_DESCRIPTION OF THE TASK_.
Using the records below, transcribe word for word the stretch from the line that contains "#130|@turochamp-1ply|1379" through the line that contains "#144|@gengochan|818", both end lines included, and nothing else.

[Items from a dataset]
━━━━━━━━

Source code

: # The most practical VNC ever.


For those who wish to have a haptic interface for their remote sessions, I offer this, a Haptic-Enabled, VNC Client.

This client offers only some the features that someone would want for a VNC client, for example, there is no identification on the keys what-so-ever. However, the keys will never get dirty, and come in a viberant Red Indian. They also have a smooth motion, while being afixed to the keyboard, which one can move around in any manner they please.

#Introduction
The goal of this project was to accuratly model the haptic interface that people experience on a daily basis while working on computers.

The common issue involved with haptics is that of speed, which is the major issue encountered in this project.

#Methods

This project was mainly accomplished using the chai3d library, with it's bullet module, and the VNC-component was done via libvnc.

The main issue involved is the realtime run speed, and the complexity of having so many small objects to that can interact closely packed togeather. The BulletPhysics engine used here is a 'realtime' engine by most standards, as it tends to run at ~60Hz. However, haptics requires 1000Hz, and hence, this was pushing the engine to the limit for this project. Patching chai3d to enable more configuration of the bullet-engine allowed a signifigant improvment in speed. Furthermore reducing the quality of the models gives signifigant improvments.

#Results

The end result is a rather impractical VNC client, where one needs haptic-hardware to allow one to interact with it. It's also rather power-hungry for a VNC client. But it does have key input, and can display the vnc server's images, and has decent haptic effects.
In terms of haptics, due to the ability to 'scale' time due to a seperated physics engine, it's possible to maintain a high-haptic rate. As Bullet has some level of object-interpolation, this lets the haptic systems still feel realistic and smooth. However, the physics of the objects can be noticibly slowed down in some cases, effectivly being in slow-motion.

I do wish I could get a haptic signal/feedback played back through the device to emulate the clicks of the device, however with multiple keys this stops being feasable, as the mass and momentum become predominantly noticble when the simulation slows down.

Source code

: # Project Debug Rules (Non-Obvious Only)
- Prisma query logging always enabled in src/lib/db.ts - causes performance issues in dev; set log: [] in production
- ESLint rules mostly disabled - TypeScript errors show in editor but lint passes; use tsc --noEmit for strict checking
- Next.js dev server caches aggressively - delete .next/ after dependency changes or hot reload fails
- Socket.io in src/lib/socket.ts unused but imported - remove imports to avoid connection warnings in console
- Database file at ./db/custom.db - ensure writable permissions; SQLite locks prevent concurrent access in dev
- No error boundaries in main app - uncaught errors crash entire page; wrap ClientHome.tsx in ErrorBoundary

━━━━━━━━

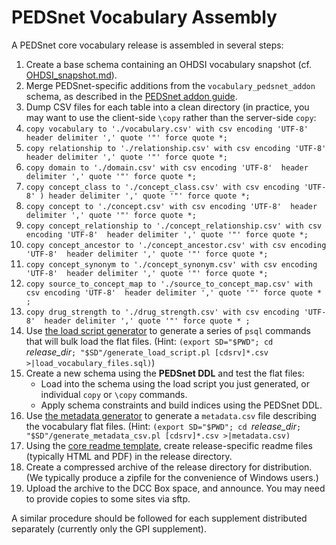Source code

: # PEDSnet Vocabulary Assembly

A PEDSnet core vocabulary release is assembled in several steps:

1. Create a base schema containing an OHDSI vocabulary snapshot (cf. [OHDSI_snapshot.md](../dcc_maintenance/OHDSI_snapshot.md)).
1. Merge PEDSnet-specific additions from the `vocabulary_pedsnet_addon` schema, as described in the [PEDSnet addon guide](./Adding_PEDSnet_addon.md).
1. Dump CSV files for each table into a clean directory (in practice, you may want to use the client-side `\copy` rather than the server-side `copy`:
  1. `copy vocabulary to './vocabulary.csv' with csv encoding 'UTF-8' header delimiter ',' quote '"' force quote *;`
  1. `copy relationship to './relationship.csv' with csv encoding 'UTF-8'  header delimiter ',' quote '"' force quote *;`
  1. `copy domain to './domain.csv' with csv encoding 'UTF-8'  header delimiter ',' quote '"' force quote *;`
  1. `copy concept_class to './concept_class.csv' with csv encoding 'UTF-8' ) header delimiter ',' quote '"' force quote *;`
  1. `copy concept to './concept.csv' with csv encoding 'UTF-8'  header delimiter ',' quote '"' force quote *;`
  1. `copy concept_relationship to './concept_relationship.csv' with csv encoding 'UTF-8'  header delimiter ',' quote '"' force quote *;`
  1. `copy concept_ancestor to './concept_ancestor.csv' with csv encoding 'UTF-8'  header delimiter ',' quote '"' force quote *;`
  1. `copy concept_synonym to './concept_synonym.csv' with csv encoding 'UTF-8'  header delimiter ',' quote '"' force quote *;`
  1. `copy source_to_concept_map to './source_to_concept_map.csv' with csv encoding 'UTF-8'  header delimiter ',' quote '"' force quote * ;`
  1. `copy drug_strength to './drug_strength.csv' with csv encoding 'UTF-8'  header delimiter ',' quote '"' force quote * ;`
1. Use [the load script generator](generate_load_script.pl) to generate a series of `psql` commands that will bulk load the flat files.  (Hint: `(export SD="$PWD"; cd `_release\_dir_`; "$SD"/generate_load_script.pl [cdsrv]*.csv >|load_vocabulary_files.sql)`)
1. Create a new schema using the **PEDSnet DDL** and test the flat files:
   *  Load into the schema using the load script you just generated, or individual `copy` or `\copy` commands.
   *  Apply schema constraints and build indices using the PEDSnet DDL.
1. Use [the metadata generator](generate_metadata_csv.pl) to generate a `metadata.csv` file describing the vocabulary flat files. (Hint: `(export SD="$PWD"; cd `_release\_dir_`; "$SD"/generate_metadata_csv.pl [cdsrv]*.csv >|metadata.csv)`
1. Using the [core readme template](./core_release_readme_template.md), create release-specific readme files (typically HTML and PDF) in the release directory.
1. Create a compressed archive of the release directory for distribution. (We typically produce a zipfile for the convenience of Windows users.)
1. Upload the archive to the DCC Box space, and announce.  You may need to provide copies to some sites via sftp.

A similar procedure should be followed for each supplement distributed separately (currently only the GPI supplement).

━━━━━━━━

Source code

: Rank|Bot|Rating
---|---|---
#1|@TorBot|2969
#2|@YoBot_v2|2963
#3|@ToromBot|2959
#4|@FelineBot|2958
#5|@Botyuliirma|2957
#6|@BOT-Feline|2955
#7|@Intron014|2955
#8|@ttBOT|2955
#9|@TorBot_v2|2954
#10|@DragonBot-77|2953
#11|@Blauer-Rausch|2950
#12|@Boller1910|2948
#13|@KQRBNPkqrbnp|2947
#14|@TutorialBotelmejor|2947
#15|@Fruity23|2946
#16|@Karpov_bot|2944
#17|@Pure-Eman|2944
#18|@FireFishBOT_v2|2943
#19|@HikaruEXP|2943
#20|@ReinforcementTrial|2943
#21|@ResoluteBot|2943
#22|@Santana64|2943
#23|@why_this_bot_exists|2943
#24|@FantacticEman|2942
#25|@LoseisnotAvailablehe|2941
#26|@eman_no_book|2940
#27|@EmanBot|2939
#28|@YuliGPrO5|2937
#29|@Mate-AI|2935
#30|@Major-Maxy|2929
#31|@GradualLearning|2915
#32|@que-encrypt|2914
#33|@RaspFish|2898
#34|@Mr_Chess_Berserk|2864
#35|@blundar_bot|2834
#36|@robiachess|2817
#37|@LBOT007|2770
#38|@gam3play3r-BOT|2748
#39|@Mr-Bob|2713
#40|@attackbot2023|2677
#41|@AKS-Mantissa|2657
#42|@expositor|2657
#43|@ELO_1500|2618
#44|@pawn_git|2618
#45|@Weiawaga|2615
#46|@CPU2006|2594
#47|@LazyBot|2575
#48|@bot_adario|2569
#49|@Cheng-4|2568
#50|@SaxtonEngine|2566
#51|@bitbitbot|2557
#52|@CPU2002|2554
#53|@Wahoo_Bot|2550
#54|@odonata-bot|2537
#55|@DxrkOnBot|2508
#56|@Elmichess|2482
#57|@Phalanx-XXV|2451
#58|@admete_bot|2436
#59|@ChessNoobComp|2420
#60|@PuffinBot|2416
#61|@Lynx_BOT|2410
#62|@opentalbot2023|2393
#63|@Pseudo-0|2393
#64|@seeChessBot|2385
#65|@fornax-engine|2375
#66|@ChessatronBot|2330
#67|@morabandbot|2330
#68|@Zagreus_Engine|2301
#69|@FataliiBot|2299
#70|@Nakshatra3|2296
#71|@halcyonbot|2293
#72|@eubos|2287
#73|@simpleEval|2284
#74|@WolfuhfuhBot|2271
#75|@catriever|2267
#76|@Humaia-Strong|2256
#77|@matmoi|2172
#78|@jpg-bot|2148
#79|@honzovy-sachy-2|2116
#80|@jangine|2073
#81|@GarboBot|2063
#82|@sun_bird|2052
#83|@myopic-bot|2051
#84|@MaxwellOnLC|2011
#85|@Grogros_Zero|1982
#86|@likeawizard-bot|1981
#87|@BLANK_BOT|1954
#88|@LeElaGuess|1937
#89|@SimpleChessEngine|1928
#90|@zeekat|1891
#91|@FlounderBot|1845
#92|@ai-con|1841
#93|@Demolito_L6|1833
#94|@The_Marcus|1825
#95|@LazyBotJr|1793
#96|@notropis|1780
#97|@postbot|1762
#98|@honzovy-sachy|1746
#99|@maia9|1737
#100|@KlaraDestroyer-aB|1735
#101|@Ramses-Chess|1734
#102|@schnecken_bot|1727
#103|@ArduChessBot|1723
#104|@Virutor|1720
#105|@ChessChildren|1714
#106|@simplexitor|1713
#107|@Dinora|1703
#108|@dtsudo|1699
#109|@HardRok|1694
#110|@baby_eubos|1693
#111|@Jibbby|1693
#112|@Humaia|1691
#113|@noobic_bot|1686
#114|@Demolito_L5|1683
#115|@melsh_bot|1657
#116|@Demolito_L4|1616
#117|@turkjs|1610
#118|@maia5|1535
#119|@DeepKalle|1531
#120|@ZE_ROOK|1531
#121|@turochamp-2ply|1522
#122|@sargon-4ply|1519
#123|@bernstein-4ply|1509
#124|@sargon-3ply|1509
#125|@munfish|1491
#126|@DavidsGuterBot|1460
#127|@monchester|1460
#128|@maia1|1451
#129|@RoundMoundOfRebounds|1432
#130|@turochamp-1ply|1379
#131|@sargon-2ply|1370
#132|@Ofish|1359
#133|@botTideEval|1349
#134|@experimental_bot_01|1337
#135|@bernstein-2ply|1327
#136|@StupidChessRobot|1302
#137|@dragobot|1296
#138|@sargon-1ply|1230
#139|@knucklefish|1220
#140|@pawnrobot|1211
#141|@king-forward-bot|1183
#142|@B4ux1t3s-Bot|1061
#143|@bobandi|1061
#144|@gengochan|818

━━━━━━━━

_OUTPUT_.
#130|@turochamp-1ply|1379
#131|@sargon-2ply|1370
#132|@Ofish|1359
#133|@botTideEval|1349
#134|@experimental_bot_01|1337
#135|@bernstein-2ply|1327
#136|@StupidChessRobot|1302
#137|@dragobot|1296
#138|@sargon-1ply|1230
#139|@knucklefish|1220
#140|@pawnrobot|1211
#141|@king-forward-bot|1183
#142|@B4ux1t3s-Bot|1061
#143|@bobandi|1061
#144|@gengochan|818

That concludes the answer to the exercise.